When I graduated high school, I was seventeen years old and still hadn't formulated a plan for college. I knew, vaguely, that I should go (lacking marketable skills outside of retail cashiering), but though a good friend's mom had tried to light a fire under me a year or so earlier, the idea of choosing from hundreds of schools, applying, getting accepted, packing up all my stuff, moving hours away from home, applying for financial aid and scholarships, and enrolling in classes seemed way beyond my ability. So aside from taking my SATs and requesting countless college brochures, I didn't actively apply myself to the challenge. I was afraid.
If I'd really thought it out, I would probably have seen this: that the person who tried to light that fire (Bonnie, I'm looking at you) would have helped me, if I had asked. In fact, I had numerous adults in my life who would have helped me if I had asked (parents, a stellar aunt, a language teacher who thought I was great). But that's not something I accepted or thought of then. I thought I was all alone.
I was lucky, or perhaps some unknown benefactor interceded on my behalf; I still don't know, seventeen years later, how the nearby college got a hold of my grades and SAT scores. I probably owe someone a huge debt of gratitude there. Because one day, after the time for choosing a college had passed me by, the college chose me. A phone call was answered, a partial scholarship was offered, and before I knew it, I was an eighteen-year-old freshman in college. Lucky.
All of which I'm writing about now because soon, I turn 35. I graduated high school a little over seventeen years ago, half a lifetime now. And there are still lessons I haven't learned completely.
But there are others I have. Like that change can be scary, but that I shouldn't fear it. Sometimes, change brings the greatest things to my life, like a guy with a big heart who tells the best jokes (my husband), or a little boy who can light up a room with a smile while simultaneously driving me crazy (my son).
And trying new things, stepping outside my comfort zone, can yield huge rewards, or at least teach me something about myself, like moving to a new city and graduating from a different college. Like starting new jobs and making new friends and running a business. Or, as I found out this week, taking a rock climbing class.
Asking for help is still hard for me, and being awake and alert to the unseen helpers around me is still something I struggle with (I'm disgustingly self-centered sometimes). But I'm still evolving. And that's as important as having evolved.
All of which, strangely, leads me to my friend Froggy, here.
Froggy was one of the projects I made in Sculpture 101 (or similar) class my very first quarter of college. Yup. He's almost as old now as I was when I made him. Carved from a block of plaster cast in a bucket, Froggy made me see everyday materials in a new light.

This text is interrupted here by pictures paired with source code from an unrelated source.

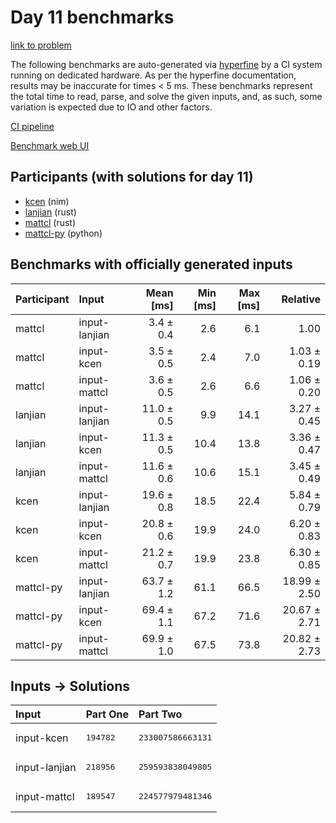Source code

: # Day 11 benchmarks

[link to problem](https://adventofcode.com/2024/day/11)

The following benchmarks are auto-generated via
[hyperfine](https://github.com/sharkdp/hyperfine) by a CI system running on
dedicated hardware. As per the hyperfine documentation, results may be
inaccurate for times < 5 ms. These benchmarks represent the total time to read,
parse, and solve the given inputs, and, as such, some variation is expected due
to IO and other factors.

[CI pipeline](http://ci.papercode.net:8080/teams/main/pipelines/aoc2024)

[Benchmark web UI](https://aoc.ancalagon.black)


## Participants (with solutions for day 11)

- [kcen](https://github.com/kcen/aoc2024) (nim)
- [lanjian](https://github.com/lanjian/aoc-2024) (rust)
- [mattcl](https://github.com/mattcl/aoc2024) (rust)
- [mattcl-py](https://github.com/mattcl/aoc2024-py) (python)


## Benchmarks with officially generated inputs

| Participant | Input | Mean [ms] | Min [ms] | Max [ms] | Relative |
|:---|:---|---:|---:|---:|---:|
| mattcl | input-lanjian | 3.4 ± 0.4 | 2.6 | 6.1 | 1.00 |
| mattcl | input-kcen | 3.5 ± 0.5 | 2.4 | 7.0 | 1.03 ± 0.19 |
| mattcl | input-mattcl | 3.6 ± 0.5 | 2.6 | 6.6 | 1.06 ± 0.20 |
| lanjian | input-lanjian | 11.0 ± 0.5 | 9.9 | 14.1 | 3.27 ± 0.45 |
| lanjian | input-kcen | 11.3 ± 0.5 | 10.4 | 13.8 | 3.36 ± 0.47 |
| lanjian | input-mattcl | 11.6 ± 0.6 | 10.6 | 15.1 | 3.45 ± 0.49 |
| kcen | input-lanjian | 19.6 ± 0.8 | 18.5 | 22.4 | 5.84 ± 0.79 |
| kcen | input-kcen | 20.8 ± 0.6 | 19.9 | 24.0 | 6.20 ± 0.83 |
| kcen | input-mattcl | 21.2 ± 0.7 | 19.9 | 23.8 | 6.30 ± 0.85 |
| mattcl-py | input-lanjian | 63.7 ± 1.2 | 61.1 | 66.5 | 18.99 ± 2.50 |
| mattcl-py | input-kcen | 69.4 ± 1.1 | 67.2 | 71.6 | 20.67 ± 2.71 |
| mattcl-py | input-mattcl | 69.9 ± 1.0 | 67.5 | 73.8 | 20.82 ± 2.73 |


## Inputs -> Solutions

| Input | Part One | Part Two |
|:---|:---|:---|
|input-kcen|<pre>194782</pre>|<pre>233007586663131</pre>|
|input-lanjian|<pre>218956</pre>|<pre>259593838049805</pre>|
|input-mattcl|<pre>189547</pre>|<pre>224577979481346</pre>|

One of the students watching me make him in class later commented during a critique that he could tell, while I was making him, that I was in love with what I was doing.
Froggy has seen quite a life, moving with me eight times, I think, in the past seventeen years. He's all banged up, but oddly enough, the big chunk out of his cheek came only weeks after he was finished, when a roommate's bongo drum was knocked over by one of his cats, and cracked Froggy's cheek off.
But though Froggy's seen it all and been battered around by bongos and babies, he's not done for. He's still evolving, too.
Thanks to a little Milk Paint, Froggy's looking fresh as a forget-me-not.
He's doing the same thing I'm constantly doing; adding something new and different to a solid base.
I still (as you know) love making things. A particular joy of mine is taking old things and reworking them. And that's what I'm thinking about as I start my 36th year.
Thanks for reading. Froggy thanks you too.
p.s. you can make these photographs larger just by clicking on them, but you probably already knew that.